Testing new cocktail recipes isn’t nearly as exciting as it sounds. Especially considering that I tend to recipe test in the morning. The last thing I want/need to be doing is drinking alone at 9am. What might seem like an entertaining day at the office can quickly transform into me drooling on the living room floor in front of Family Feud reruns. [Side note: I’ve been watching Family Feud since the Ray Combs days, and I have to say Steve Harvey tops my list of hosts – yes, including Richard Dawson. Don’t even get me started on Louie Anderson.]
That said, it’s inevitable that after a while my palate begins to tire. Whether it’s the acid, the sugar, or ultimately the alcohol, I often don’t trust my tastebuds by the end of the day. Audrey to the rescue!! Not only does she have a remarkably discerning palate, but she happily welcomes a freshly shaken beverage after work – a luxury I had to live without during her pregnancy. No bueno! So, when I handed her my latest concoction, and she promptly declared it one of the best cocktails she’s had in years, I took notice.

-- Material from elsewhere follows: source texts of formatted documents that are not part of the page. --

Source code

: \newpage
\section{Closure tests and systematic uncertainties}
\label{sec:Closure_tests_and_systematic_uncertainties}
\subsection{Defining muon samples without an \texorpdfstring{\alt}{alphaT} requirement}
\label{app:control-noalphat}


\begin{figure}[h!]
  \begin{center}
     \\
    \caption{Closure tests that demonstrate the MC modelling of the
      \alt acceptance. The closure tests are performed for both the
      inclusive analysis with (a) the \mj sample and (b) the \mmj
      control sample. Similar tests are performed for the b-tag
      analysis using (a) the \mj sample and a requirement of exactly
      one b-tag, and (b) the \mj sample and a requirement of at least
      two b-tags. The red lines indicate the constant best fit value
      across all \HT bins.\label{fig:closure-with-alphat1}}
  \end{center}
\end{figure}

The star of the drink is certainly the St. George Green Chile Vodka. Each sip contains an insane amount of vibrant green chile flavor. Super compelling stuff!! For this reason, I wanted to pair with simple flavors that would keep the chile as the star, but subtly complement in their own way. Lately, we’ve been making a ton of dishes from Plenty, where mint and cilantro are often used in combination. Unfortunately, mixing herbs is less common in cocktails, yet thankfully was just what this recipe needed. I hope you give it a try, and at very least pickup a bottle of green chile vodka. It would probably make for a mean bloody mary. Just saying . . .
- Add the mint and cilantro into the bottom of a mixing glass, top with the pineapple gum syrup, and gently muddle.
- Add the lime juice and vodka.
- Fill the mixing glass with ice, top with a shaking tin and shake vigorously for a full 10 seconds.
- Strain into a chilled coupe glass and serve (double strain if you want to remove any tiny bits of herbs).